#20 <extent>

closed
Lou Burnard
None
6
2007-02-15
2004-08-20
Andreas Nolda
No

According to the examples in P4, § 6.10, <extent> can
be used for specifying the number of pages of a
bibliographic item like a book. Another reasonable usage
of <extent> would be, for instance, the specification of
the total number of volumes of a multi-volume book.

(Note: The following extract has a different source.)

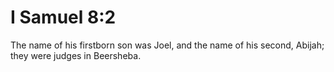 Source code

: # I Samuel 8:2

The name of his firstborn son was Joel, and the name of his second, Abijah; they were judges in Beersheba.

As <extent> does not have a "type" attribute, measure
strings like "pp." oder "vols" have to be included into its
content. This is unfortunate in cases where
bibliographic data shall be stored in a language- and
style-neutral way.

In addition, <biblScope type="pages"> cannot simply be
substituted for <extent type="pages"> because of their
distinct semantics. <biblScope> defines the
'scope'--some part--of a bibliographic item (say, a
collection) with respect to some subitem (e.g., an
article). <extent>, on the other hand, measures the
whole (e.g., the collection).

So the xml-biblio group (cf. the archives of the
xml-biblio-discuss@lists.sourceforge.net mailing list)
proposes to add a "type" attribute to <extent> with
suggested values similar to those of like <biblScope>'s
"type" attribute.

Here is an example, using P4's <biblStruct> model:

<biblStruct>
<analytic>
<author>
<persName>
<forename>Edward</forename>
<forename>L.</forename>
<surname>Keenan</surname>
</persName>
</author>
<author>
<persName>
<forename>Dag</forename>
<surname>Westerst&#xE5;hl</surname>
</persName>
</author>
<title lang="eng" level="a">Generalized Quantifiers in
Linguistics and Logic</title>
</analytic>
<monogr>
<title lang="eng" level="m">Handbook of Logic and
Language</title>
<editor>
<persName>
<forename>Johan</forename>
<forename>F.</forename>
<forename>A.</forename>
<forename>K.</forename>
<nameLink>van</nameLink>
<surname>Benthem</surname>
</persName>
</editor>
<editor>
<persName>
<forename>Alice</forename>
<nameLink>ter</nameLink>
<surname>Meulen</surname>
</persName>
</editor>
<imprint>
<pubPlace>Amsterdam</pubPlace>
<publisher>Elsevier</publisher>
<pubPlace>Cambridge, Mass.</pubPlace>
<publisher>MIT Press</publisher>
<date>1997</date>
</imprint>
<extent type="pages">1247</extent>
<biblScope
type="pages">837&#x2013;893</biblScope>
</monogr>
</biblStruct>

Discussion

  • Lou Burnard
    Lou Burnard
    2004-08-20

    Logged In: YES
    user_id=1021146

    I would have expected the TYPE attribute for <extent> to
    take values such as "exact" or "approx". If there is a need for
    an attribute with the meanings suggested here, then I
    think "UNITS" might be a better name for it. However, as
    currently defined, <extent> is not really a structured field as
    it has potential for much wider application than this. For
    example, it might contain more than one kind of unit
    (e.g. "2000 files of average size 4000 mega octets", "12 A4
    pages bound with 16 assorted sizes photographs" )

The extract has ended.